Melancholy and Firefly
Added 2020-07-22 03:01:56 +0000 UTC
Melancholy. It’s not the first word that springs to mind for most people when you mention science fiction. Yet, it’s the first thing that springs to mind for me when the subject of Joss Whedon’s Firefly comes up. You see, it’s the melancholy of the show that sets it apart for me from Whedon’s other shows, Buffy, Angel, and Dollhouse.
Buffy was often grim, but hope was the driving core of the show. Angel was primarily a show about redemption. Dollhouse was a bit of a hodgepodge, but an argument can be made that it was about identity and autonomy. The one thing these shows had in common was that they took place largely before and during the fight. Buffy actually won her fight in the finale of the show. Angel’s journey ended on a more ambiguous note, but we could imagine a future where he eventually claims redemption. Even in Dollhouse’s somewhat nihilistic future episodes, the fight was ongoing.
Things aren’t so cheery in the world of Firefly. We’re presented with a captain who, by all appearances, was fighting the good fight with the rebellion. And they lost. In itself, that’s a fairly unique starting point. If this was Star Wars, you’d have to imagine Luke Skywalker succumbing to the Dark Sike, while Han Solo, Leia, Chewbacca, Lando Calrissian, and the entire command elite of the Resistance die at the end of Return of the Jedi. Then, a handful of years later, you pick up with Wedge Antilles trying to survive on the outermost fringes of the Empire. Considering what we got in Episodes 7, 8, and 9, I honestly think I’d have preferred that film.

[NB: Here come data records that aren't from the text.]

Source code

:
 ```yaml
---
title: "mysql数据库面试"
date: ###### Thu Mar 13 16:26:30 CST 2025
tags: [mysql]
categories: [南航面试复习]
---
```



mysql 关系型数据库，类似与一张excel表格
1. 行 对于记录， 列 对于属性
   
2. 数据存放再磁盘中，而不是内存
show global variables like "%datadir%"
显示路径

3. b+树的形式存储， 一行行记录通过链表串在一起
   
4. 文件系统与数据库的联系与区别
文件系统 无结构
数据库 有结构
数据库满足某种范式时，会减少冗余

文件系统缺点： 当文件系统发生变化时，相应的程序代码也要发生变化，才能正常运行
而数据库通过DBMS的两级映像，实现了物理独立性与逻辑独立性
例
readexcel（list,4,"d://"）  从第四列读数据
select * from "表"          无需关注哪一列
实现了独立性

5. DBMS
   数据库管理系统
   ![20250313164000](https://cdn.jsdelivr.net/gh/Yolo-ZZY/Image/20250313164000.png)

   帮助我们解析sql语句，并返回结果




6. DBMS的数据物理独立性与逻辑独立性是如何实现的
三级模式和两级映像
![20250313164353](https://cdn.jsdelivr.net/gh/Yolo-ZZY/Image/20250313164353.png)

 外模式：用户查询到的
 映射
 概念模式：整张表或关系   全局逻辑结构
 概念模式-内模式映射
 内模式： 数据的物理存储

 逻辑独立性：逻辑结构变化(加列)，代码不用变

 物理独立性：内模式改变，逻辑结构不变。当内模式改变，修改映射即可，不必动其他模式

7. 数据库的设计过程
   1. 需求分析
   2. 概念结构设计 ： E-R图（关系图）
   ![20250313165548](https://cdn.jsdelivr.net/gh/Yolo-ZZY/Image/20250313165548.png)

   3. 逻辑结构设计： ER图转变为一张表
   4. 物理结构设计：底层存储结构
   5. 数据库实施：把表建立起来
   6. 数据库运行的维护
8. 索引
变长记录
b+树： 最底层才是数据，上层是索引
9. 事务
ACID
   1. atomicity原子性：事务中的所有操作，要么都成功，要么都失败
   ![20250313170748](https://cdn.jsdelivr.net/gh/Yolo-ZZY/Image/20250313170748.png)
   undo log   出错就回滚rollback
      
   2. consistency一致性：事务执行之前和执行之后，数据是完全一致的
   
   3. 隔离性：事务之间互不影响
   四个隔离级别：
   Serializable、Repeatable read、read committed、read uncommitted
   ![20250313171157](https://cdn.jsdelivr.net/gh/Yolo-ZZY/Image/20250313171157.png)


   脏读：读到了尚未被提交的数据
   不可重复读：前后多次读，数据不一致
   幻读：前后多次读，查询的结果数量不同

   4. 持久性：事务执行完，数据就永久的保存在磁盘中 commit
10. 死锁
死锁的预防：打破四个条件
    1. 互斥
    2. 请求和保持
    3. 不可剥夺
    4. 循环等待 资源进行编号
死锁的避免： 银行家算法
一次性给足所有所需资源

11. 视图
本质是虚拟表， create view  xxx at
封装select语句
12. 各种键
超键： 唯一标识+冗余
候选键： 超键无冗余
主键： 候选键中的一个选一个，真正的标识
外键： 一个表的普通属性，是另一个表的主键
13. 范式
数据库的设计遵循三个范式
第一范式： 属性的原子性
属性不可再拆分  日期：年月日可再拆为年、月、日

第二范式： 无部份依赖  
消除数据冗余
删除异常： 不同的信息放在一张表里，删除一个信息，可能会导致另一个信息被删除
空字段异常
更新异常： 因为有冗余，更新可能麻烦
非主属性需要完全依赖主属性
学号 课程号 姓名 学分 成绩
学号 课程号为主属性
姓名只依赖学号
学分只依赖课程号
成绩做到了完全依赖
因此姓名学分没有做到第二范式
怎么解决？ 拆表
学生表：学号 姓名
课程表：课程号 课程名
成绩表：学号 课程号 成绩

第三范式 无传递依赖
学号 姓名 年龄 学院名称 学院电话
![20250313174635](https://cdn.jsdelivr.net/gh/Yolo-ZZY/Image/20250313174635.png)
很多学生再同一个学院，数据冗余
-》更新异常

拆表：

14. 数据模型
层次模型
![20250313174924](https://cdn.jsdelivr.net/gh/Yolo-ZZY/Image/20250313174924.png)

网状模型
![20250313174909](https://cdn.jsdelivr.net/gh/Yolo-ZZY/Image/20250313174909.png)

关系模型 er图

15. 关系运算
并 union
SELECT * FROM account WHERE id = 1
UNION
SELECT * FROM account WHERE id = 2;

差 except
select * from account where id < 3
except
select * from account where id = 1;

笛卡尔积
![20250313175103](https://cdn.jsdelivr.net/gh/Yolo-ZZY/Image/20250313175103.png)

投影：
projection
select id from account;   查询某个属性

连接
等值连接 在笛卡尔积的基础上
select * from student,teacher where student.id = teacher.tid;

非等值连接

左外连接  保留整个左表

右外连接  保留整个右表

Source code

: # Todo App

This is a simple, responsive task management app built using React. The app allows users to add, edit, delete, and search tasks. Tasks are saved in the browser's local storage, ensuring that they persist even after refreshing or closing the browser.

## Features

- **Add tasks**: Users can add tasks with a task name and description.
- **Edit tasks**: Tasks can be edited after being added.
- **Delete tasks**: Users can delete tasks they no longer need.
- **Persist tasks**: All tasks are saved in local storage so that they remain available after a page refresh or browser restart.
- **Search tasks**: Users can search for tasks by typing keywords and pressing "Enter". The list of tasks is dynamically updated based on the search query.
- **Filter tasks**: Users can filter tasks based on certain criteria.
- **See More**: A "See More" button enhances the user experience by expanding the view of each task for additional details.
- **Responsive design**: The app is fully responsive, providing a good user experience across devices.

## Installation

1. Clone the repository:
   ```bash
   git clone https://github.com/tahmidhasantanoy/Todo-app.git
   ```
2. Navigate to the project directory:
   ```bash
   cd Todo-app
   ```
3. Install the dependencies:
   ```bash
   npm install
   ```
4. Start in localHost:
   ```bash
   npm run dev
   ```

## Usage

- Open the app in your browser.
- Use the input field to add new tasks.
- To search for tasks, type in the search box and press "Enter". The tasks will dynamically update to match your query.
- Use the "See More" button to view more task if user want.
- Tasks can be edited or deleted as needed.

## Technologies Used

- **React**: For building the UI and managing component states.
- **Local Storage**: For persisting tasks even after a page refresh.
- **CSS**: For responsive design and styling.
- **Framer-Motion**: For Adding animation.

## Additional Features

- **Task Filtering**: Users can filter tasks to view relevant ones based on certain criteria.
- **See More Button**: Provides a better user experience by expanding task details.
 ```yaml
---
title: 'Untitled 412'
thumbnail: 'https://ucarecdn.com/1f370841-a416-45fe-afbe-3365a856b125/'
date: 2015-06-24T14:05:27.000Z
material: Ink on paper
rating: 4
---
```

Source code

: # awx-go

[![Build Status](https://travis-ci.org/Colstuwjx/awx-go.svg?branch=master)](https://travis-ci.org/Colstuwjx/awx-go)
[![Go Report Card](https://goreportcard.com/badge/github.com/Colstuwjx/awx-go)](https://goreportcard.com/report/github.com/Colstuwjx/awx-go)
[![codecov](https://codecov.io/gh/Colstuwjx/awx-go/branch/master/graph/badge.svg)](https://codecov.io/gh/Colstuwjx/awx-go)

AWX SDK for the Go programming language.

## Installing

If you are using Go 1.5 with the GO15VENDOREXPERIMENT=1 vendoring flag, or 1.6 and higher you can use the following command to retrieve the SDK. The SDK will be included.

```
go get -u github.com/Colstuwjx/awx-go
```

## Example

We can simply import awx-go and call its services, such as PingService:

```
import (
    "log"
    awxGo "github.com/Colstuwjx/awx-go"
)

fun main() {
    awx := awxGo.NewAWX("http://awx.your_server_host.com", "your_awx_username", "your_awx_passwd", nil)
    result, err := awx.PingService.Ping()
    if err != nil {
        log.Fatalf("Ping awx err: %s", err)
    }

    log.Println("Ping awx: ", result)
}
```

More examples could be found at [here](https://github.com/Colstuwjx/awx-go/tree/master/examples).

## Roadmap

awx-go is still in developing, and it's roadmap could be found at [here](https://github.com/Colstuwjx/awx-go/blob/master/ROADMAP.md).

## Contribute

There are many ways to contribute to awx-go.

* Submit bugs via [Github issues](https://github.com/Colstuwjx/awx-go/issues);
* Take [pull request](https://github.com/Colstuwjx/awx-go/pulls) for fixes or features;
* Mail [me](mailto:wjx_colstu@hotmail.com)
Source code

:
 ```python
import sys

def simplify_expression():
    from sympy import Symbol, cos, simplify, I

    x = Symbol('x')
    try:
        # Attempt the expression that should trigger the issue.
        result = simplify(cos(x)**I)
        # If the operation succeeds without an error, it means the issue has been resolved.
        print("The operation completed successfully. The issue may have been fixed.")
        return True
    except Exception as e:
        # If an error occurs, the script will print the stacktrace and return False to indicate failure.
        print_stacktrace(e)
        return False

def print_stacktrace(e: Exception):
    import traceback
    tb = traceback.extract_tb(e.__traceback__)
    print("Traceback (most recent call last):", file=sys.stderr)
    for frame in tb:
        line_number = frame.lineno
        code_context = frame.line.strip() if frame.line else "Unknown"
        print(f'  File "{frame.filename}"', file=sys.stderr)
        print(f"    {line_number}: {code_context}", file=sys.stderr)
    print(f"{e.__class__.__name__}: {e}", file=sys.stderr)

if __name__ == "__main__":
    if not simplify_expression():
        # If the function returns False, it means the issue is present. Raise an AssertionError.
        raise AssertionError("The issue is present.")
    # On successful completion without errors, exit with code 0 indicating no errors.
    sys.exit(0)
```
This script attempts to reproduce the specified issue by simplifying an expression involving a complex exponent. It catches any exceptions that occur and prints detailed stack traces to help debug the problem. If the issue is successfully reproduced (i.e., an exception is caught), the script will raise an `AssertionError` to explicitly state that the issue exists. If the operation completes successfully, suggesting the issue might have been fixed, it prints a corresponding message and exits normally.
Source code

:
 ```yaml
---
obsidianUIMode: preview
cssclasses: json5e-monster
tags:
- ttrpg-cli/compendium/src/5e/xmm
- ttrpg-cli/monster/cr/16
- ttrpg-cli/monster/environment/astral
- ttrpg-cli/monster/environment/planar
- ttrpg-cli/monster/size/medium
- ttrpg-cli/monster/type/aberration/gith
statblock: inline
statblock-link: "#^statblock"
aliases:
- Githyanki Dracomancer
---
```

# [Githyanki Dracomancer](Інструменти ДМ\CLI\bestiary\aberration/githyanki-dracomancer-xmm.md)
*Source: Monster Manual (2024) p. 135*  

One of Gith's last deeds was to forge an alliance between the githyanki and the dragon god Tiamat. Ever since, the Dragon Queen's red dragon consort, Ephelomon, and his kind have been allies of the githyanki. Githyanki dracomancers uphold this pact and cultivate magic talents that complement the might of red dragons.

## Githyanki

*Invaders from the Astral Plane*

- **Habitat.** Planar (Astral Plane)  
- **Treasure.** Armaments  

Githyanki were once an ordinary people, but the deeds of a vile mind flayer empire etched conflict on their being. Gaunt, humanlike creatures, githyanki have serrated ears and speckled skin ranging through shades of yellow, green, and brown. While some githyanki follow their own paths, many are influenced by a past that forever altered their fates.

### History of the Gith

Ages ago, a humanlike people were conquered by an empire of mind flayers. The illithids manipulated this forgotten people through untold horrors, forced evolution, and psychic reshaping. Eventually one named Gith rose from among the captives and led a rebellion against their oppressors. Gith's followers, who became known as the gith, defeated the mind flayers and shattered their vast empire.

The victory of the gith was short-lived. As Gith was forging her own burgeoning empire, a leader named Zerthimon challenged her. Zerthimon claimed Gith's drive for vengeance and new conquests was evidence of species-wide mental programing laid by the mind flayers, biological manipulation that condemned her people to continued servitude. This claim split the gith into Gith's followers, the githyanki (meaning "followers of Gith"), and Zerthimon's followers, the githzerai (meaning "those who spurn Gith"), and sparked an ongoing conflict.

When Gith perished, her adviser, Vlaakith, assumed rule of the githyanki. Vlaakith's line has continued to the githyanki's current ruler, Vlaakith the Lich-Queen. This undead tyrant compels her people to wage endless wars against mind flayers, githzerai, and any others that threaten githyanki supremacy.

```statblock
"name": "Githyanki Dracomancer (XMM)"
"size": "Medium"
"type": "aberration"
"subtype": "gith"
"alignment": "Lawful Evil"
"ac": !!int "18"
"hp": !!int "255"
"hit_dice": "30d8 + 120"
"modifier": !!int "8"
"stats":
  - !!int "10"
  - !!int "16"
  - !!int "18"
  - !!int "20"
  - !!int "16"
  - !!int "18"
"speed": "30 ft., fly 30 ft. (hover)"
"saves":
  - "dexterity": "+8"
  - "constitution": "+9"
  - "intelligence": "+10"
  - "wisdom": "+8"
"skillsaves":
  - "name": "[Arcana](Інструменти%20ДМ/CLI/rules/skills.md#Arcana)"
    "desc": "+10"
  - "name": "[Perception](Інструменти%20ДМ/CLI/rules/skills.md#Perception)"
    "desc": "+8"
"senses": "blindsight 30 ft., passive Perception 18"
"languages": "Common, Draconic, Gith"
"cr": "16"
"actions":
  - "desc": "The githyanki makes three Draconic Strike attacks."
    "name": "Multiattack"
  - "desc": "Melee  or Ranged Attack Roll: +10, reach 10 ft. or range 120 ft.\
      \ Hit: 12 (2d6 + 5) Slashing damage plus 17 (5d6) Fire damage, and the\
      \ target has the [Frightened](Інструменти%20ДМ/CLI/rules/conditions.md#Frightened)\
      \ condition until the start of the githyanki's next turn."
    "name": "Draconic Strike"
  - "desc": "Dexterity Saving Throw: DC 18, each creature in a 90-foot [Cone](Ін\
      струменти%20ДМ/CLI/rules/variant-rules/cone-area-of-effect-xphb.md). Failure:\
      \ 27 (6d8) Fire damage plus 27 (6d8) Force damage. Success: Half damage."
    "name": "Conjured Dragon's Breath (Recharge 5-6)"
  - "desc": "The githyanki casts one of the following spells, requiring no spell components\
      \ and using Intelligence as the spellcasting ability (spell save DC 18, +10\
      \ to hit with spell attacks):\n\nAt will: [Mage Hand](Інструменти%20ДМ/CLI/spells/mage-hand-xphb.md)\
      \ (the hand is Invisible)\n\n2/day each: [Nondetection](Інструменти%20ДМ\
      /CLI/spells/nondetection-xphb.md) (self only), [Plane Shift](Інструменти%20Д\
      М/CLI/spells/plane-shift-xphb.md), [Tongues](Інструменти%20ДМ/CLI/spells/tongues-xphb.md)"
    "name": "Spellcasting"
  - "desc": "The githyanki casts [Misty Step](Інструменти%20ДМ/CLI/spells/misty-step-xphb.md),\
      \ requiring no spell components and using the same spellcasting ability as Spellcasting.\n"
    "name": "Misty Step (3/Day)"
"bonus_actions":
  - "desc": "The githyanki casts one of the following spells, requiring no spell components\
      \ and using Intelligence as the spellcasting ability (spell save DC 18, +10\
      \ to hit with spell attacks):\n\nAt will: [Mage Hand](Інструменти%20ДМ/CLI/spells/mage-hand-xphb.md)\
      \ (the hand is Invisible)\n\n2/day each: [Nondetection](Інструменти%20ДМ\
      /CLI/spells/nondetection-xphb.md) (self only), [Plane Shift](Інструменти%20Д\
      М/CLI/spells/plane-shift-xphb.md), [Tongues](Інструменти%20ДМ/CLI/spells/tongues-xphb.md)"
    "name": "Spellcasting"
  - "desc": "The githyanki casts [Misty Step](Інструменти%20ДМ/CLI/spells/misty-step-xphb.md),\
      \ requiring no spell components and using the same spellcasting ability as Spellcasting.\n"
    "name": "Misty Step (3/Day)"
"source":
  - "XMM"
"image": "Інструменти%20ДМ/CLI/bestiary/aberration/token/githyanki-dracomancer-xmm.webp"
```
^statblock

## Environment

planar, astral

While we don’t spend a lot of time with Wedge in the films, he’s obviously committed to the cause 100%. He’s a true believer. So, imagine the psychological and emotional toll it would take to watch everything he fought for collapse beneath the boot of an oppressive regime. This is Malcolm Reynolds at the beginning of Firefly. He’s abandoned faith, doesn’t trust hope, and believes that the universe is inherently against him. What’s more, he’s seemingly proven right more often than not. His reaction is to build this ragtag family from the strays he runs across and form a micro-society on a moving nation called Serenity.
Mal takes on the role of patriarch. Jayne is the weird uncle nobody really likes or trusts. Zoe is the trusted sister. Wash is the buddy who basically lives at your house. Inara is the den mother. Book is the retired grandpa. Simon, Kaylee, and River are the kids. Go back and watch a few episodes. You’ll see that virtually every interaction between Mal and Simon reads like a conflict between a world-weary father and his more idealistic son. Kaylee is everyone’s favorite. River is the troubled kid. But, underpinning this family is the melancholy. Malcolm Reynolds doesn’t trust that the universe will let him hang on to even this tiny shred of pseudo-happiness. That may explain why he fights so desperately to preserve it while simultaneously undermining it.
That melancholy, that fear of loss, grounds Firefly in reality in a way that Whedon’s other shows could never achieve. Mal’s fears are both primal and universal. We all fear loss and the threat of that kind of existential crisis can lead anyone into a brief melancholy. Since Mal’s fears were so fully realized when the Browncoats lost, his melancholy is more or less permanent. This could never fly on Buffy, where hope was rarely more than a stake stab away. Angel brooded, but there was always that glimmering of redemption on the horizon. Even Dollhouse escaped true melancholy because Echo’s identity survived to fight another day. It was the melancholy that let me connect with Firefly so fiercely because I recognized the inherent humanity in Mal’s emotional state.